実に痛快で、面白いお話だった。
手法としては、歴史の謎に筋の通った裏話を巧みに当て嵌めるもの。奇想天外な設定をぶち上げて、実はそれが見事に史実に符合していく様を描いていく本書。
現在、写楽の正体は、「俗称斎藤十郎兵衛、八丁堀に住す。阿州侯の能役者也」というのが通説。江戸時代の考証家・斎藤月岑が天保15年(1844年)に著した『増補浮世絵類考』に記されている。この斉藤十郎兵衛の実在が近年まで確認できなかったことから、それすら隠れ蓑ではと、
「勝川春郎、幾五郎(のちの十返舎一九)、喜多川歌麿だけではない。歌川豊国、司馬江漢、円山応挙、酒井抱一、谷文晁、栄松斎長喜、歌舞伎堂艶鏡、一筆斎文調らの絵師が写楽ではないかと噂された」
という。今は、能役者名簿やお寺の過去帳等で、斎藤十郎兵衛という人物の実在が確認されはしたが、能役者にこれほどの才があったかの?、あるいは、前期後期で作品の質に差があることや、短期間で活動を止めた理由などは説明しきれていない。そうした残された謎に真っ向切り込んだのが本書だ。

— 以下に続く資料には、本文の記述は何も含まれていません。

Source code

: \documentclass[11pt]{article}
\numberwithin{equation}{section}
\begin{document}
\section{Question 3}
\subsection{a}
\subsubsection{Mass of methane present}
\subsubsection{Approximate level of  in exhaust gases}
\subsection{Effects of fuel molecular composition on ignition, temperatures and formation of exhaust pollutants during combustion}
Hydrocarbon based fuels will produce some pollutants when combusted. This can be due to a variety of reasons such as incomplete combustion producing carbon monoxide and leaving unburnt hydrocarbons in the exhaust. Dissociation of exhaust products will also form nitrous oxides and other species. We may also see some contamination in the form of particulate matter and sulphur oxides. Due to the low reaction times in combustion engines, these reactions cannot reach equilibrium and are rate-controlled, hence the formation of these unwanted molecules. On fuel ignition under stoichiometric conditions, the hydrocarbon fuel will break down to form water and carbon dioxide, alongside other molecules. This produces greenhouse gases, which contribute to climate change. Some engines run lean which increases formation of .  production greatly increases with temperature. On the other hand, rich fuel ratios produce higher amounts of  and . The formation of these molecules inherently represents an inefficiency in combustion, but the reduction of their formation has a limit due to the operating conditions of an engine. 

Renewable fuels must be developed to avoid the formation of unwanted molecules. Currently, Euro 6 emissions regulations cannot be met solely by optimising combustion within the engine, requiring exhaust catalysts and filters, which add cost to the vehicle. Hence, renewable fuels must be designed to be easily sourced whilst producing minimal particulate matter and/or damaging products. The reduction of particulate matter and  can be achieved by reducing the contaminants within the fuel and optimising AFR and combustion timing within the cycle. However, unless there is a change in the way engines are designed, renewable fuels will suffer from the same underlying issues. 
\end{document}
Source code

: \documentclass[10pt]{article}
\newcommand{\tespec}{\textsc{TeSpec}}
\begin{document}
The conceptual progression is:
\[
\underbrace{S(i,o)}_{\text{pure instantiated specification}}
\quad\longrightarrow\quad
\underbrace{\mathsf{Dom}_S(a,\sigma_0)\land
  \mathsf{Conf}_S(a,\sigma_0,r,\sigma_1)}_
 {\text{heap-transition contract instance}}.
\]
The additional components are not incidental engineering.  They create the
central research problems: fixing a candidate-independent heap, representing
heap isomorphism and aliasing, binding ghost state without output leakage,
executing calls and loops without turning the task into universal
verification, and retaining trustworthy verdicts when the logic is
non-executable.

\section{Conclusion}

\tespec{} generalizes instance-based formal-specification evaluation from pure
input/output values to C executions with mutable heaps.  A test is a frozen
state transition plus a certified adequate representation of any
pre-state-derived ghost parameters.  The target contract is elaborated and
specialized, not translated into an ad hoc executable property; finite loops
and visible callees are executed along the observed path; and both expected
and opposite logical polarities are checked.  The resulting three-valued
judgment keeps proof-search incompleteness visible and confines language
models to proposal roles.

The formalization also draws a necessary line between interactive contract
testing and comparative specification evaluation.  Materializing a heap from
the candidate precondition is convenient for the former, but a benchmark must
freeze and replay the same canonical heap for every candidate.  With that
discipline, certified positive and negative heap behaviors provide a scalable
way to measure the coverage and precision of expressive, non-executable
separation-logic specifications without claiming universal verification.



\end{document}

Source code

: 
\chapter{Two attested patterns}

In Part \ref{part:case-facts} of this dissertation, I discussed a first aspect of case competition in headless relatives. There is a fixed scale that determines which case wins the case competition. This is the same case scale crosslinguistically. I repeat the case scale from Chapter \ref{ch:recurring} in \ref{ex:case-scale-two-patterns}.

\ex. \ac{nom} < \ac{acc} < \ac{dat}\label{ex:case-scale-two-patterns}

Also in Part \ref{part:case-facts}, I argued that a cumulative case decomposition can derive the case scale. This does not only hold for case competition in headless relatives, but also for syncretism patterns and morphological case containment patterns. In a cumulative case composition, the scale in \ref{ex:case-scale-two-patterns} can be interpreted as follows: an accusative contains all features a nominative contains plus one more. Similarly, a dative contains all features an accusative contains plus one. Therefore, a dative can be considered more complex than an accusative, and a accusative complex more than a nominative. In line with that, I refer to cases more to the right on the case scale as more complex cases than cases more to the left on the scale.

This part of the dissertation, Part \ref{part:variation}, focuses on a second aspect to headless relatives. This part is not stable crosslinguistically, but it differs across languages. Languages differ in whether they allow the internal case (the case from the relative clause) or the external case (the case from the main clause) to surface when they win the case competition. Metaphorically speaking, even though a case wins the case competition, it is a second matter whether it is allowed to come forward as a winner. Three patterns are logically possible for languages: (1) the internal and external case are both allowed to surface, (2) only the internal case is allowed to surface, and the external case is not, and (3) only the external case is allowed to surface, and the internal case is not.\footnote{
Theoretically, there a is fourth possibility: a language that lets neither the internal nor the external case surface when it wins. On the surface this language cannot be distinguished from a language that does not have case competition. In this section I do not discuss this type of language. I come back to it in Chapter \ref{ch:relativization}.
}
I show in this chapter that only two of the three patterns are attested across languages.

版元の蔦屋重三郎が、とある謎の絵師の作品にほれ込み、なんとしても役者の大首絵を描かせたいと思い立つ。懇意の人気戯作者の明誠堂喜三二こと久保田藩留守居役筆頭平沢常富に絵師を紹介してもらおうと重三郎は一年かけて絵師を特定する。 その絵師というのは徳島藩の元藩主蜂須賀重喜。藩の改革を性急に進めたが、藩政宜しからずとの理由で三十二歳という若さで隠居させられた御仁。そこで重三郎が、理不尽な扱いを受けたわれら三名で、御公儀に一泡吹かせてやろうと持ち掛ける。
つまりこの三者、妙な大義で結びついていた。若くして隠居させられた重喜候を筆頭に、明誠堂喜三二は、黄表紙『文武二道万石通』が発禁、戯作の筆を折ることになっていたし、発起人耕書堂蔦屋重三郎は刊行本三作の発禁処分と重過料(おもかきりょう)の罰を受けていた。
てなことで、御公儀(おかみ)に恨みのこの3名の「写楽組」が繰り広げる10か月の物語。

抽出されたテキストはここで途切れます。